So do you think Coke Zero is better than Diet Coke?
(Just another of our many profound differences… sigh…) There’s a lot of emphasis in the book on class: Lexie’s background is at the other end of the spectrum from the Ruxton student population. Why is that important?
Living in Baltimore and having kids in private school and then in public school has put the issue of class more in my face, in my lap, than it ever was before. My one daughter, when she was at private school, used to complain that we had the smallest house of anyone in her class (we had a house in Roland Park). Then when she went to BSA, we suddenly had one of the larger houses. I think a childhood awareness of class changes how you see yourself in the world as an adult. It seems that many of us are adjusting, or sometimes faking it, or striving to compensate for feelings of being less-than as a kid. I wanted Lexie to come from a place of far-less-than while being faced with extreme wealth. I wanted her to have experienced so much deprivation that the wealth was unrelentingly alluring and almost too hard to turn away. If she had been as wealthy as the students at the school, she wouldn’t have been so dazzled by what she saw and her vision might have been a little clearer when looking at the parent who ultimately seduces her.
The Trouble with Lexie seems totally camera-ready: after we read it, my daughter and I spent lots of time casting it. All your preceding novels are at some phase of development for the screen. Can you share some morsels of info? Has there been any Hollywood interest in Lexie yet?

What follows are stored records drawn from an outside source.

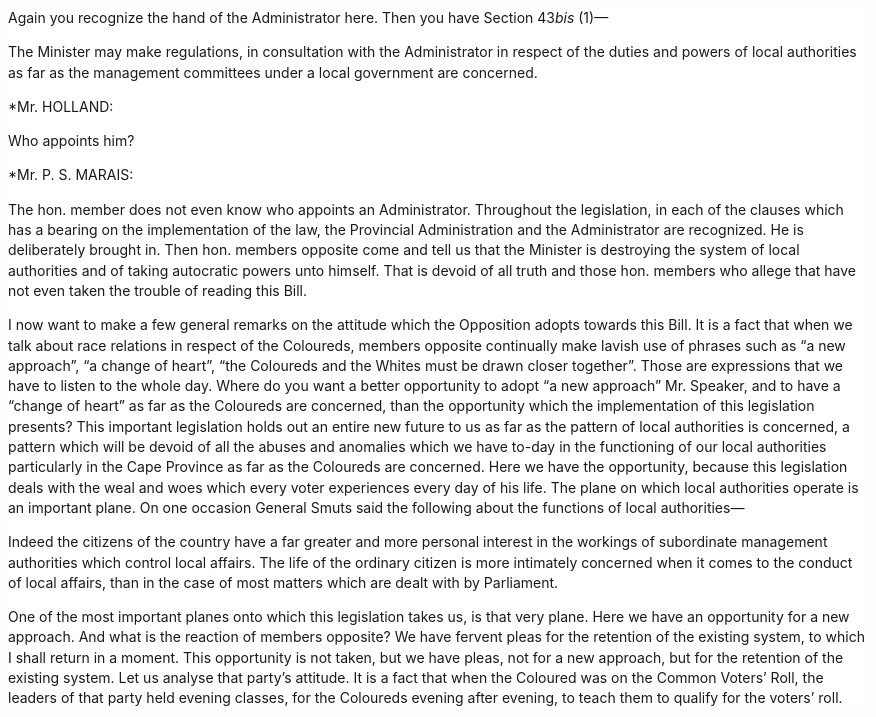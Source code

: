 <p>Again you recognize the hand of the Administrator here. Then you have Section 43<i>bis</i> (1)&#x2014;</p>

<p><span class="col_1807-1808" refersTo="page_920"/>The Minister may make regulations, in consultation with the Administrator in respect of the duties and powers of local authorities as far as the management committees under a local government are concerned.</p>

</speech>

<speech by="#holland">

<from>*Mr. <person refersTo="hansard_za">HOLLAND</person>:</from>

<p>Who appoints him?</p>

</speech>

<speech by="#marais">

<from>*Mr. <person refersTo="hansard_za">P. S. MARAIS</person>:</from>

<p>The hon. member does not even know who appoints an Administrator. Throughout the legislation, in each of the clauses which has a bearing on the implementation of the law, the Provincial Administration and the Administrator are recognized. He is deliberately brought in. Then hon. members opposite come and tell us that the Minister is destroying the system of local authorities and of taking autocratic powers unto himself. That is devoid of all truth and those hon. members who allege that have not even taken the trouble of reading this Bill.</p>

<p>I now want to make a few general remarks on the attitude which the Opposition adopts towards this Bill. It is a fact that when we talk about race relations in respect of the Coloureds, members opposite continually make lavish use of phrases such as &#x201C;a new approach&#x201D;, &#x201C;a change of heart&#x201D;, &#x201C;the Coloureds and the Whites must be drawn closer together&#x201D;. Those are expressions that we have to listen to the whole day. Where do you want a better opportunity to adopt &#x201C;a new approach&#x201D; Mr. Speaker, and to have a &#x201C;change of heart&#x201D; as far as the Coloureds are concerned, than the opportunity which the implementation of this legislation presents? This important legislation holds out an entire new future to us as far as the pattern of local authorities is concerned, a pattern which will be devoid of all the abuses and anomalies which we have to-day in the functioning of our local authorities particularly in the Cape Province as far as the Coloureds are concerned. Here we have the opportunity, because this legislation deals with the weal and woes which every voter experiences every day of his life. The plane on which local authorities operate is an important plane. On one occasion General Smuts said the following about the functions of local authorities&#x2014;</p>

<block name="quote">Indeed the citizens of the country have a far greater and more personal interest in the workings of subordinate management authorities which control local affairs. The life of the ordinary citizen is more intimately concerned when it comes to the conduct of local affairs, than in the case of most matters which are dealt with by Parliament.</block>

<p>One of the most important planes onto which this legislation takes us, is that very plane. Here we have an opportunity for a new approach. And what is the reaction of members opposite? We have fervent pleas for the retention of the existing system, to which I shall return in a moment. This opportunity is not taken, but we have pleas, not for a new approach, but for the retention of the existing system. Let us analyse that party&#x2019;s attitude. It is a fact that when the Coloured was on the Common Voters&#x2019; Roll, the leaders of that party held evening classes, for the Coloureds evening after evening, to teach them to qualify for the voters&#x2019; roll.</p>

</speech>
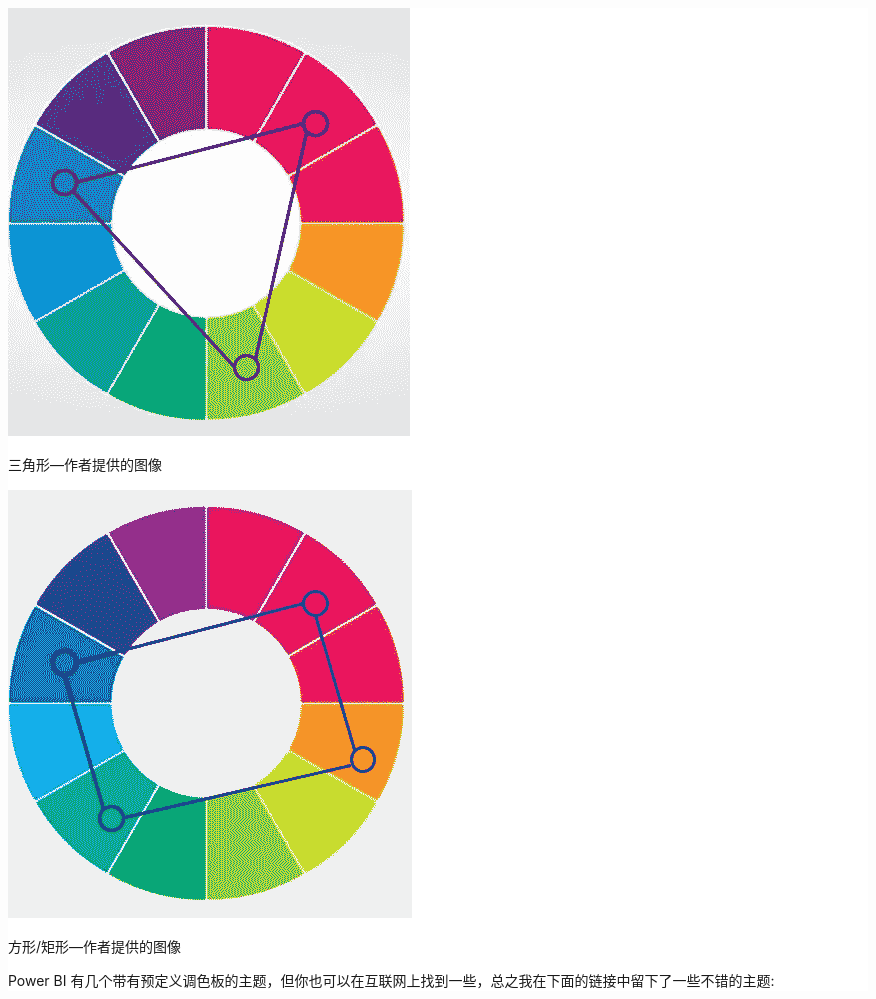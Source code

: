 ![](img/79467a1267bf5df20482601f6ec3ca82.png)

三角形—作者提供的图像

![](img/3f7d71de86ad40854ecc3fef7fb104b0.png)

方形/矩形—作者提供的图像

Power BI 有几个带有预定义调色板的主题，但你也可以在互联网上找到一些，总之我在下面的链接中留下了一些不错的主题:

My Hollywood agent is reading it now, so I don’t think she’s sent it out yet. But, yes, she did a great job with the other three books. The movie/TV thing is so strange—there are about ten massive steps between the books being optioned and the stories being on the screen. It’s all IF this, THEN that, and IF that, THEN that-that-that and that. I spend a lot of time praying!
The Baltimore launch for The Trouble With Lexie is at the Pratt Library on June 29th with Matt Norman. More information here.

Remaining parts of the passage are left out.